◆ PROBLEM TO SOLVE: A verbatim transcript of the lines below, starting at the first and ending with the one that holds "- Interface simples com prompts e alerts", is what should be produced.

◆ STORED DATA:
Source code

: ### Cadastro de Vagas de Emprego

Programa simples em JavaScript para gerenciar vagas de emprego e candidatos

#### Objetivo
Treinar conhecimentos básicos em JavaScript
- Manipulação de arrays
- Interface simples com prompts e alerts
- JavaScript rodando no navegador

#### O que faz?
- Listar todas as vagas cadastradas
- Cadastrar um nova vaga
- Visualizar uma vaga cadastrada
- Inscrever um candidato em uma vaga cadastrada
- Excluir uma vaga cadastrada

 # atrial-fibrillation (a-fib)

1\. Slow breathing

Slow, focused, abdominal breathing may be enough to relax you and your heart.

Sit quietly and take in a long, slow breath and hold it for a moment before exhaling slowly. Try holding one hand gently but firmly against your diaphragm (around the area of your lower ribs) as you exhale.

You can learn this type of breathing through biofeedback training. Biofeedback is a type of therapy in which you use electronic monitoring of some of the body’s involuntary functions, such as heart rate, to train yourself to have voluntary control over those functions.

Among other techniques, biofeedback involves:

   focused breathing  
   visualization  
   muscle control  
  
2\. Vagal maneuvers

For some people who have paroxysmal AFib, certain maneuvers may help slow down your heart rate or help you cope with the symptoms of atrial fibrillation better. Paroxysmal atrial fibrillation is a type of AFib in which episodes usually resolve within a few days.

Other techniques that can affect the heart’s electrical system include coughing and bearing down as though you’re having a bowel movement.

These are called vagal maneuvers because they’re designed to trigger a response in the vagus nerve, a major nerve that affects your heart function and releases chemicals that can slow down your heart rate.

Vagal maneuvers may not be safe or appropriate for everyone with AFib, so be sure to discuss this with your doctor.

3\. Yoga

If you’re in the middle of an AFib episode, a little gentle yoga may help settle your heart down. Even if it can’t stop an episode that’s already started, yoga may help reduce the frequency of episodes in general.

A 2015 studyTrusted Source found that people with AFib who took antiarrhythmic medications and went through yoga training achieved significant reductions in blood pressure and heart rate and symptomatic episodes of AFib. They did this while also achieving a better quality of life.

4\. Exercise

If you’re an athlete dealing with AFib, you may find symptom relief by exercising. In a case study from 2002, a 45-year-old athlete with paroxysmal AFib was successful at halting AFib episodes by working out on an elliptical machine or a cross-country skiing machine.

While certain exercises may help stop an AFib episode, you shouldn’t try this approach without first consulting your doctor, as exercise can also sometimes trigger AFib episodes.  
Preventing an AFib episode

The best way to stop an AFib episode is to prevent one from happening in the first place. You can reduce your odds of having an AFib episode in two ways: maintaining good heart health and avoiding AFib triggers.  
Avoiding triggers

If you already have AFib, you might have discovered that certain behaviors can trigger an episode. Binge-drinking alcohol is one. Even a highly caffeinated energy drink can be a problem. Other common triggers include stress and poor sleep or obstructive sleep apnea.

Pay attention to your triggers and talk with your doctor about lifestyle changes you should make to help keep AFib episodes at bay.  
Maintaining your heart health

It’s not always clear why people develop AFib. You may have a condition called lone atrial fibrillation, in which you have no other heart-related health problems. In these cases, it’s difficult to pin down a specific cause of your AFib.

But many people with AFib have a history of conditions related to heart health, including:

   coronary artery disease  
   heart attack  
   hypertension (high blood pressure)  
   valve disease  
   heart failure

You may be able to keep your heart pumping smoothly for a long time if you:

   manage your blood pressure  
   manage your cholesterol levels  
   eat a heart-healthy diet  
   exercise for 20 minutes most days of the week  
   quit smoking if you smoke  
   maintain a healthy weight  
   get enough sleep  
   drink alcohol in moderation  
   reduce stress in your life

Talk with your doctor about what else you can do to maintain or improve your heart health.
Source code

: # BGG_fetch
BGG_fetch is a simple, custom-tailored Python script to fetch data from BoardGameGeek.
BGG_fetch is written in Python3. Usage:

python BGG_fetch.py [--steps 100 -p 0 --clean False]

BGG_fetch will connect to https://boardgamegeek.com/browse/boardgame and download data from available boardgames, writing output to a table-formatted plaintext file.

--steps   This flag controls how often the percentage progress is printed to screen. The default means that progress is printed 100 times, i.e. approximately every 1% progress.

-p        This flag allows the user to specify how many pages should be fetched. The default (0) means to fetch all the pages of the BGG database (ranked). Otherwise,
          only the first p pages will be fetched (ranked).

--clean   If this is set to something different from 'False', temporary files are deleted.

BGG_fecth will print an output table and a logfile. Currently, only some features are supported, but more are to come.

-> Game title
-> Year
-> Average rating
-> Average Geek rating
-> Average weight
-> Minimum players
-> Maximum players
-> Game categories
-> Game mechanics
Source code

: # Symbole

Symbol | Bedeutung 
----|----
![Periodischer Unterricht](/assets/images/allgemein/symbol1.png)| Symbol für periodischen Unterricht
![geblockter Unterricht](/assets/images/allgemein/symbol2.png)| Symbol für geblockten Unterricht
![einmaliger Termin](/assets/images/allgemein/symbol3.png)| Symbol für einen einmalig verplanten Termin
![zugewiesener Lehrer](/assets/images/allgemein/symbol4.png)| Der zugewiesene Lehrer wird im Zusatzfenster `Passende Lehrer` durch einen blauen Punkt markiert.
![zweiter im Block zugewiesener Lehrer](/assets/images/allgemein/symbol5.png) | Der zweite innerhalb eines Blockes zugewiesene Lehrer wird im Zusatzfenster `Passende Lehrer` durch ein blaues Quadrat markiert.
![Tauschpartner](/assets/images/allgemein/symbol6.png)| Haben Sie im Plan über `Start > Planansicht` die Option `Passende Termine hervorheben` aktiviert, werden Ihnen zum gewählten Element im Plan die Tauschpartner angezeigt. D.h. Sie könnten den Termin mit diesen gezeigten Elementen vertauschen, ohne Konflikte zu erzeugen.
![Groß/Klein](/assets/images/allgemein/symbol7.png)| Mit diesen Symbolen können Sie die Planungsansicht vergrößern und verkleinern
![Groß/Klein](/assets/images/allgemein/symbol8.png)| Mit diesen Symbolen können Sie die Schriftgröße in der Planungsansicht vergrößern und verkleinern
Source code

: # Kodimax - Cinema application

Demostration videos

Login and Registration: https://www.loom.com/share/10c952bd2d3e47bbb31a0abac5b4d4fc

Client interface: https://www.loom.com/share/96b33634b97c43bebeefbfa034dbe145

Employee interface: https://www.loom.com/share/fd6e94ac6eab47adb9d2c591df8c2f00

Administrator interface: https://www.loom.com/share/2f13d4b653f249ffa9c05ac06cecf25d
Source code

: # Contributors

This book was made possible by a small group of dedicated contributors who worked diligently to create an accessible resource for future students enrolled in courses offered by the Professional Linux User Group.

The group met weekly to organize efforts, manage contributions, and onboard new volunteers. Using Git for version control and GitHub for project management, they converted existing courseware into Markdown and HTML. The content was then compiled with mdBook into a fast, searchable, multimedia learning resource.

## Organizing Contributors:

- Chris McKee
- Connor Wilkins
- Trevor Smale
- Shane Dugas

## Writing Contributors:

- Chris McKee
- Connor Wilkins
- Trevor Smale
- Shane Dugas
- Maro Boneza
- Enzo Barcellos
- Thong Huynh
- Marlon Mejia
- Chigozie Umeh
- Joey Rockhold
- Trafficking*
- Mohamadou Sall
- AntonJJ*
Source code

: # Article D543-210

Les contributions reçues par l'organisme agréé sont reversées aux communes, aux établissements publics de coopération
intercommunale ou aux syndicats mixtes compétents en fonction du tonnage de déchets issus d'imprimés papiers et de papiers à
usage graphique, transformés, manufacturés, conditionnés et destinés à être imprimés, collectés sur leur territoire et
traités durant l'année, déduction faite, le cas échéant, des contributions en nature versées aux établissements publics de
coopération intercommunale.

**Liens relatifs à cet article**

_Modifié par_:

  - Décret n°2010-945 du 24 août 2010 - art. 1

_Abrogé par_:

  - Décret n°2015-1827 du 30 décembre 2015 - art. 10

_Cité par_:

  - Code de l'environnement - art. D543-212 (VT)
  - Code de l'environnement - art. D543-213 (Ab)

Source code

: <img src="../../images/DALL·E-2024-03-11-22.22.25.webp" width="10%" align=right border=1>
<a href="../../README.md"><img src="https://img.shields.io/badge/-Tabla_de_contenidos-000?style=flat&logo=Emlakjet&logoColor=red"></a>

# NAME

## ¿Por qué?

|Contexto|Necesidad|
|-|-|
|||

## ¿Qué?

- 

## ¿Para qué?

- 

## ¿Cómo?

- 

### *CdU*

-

◆ EXPECTED ANSWER:
Source code

: ### Cadastro de Vagas de Emprego

Programa simples em JavaScript para gerenciar vagas de emprego e candidatos

#### Objetivo
Treinar conhecimentos básicos em JavaScript
- Manipulação de arrays
- Interface simples com prompts e alerts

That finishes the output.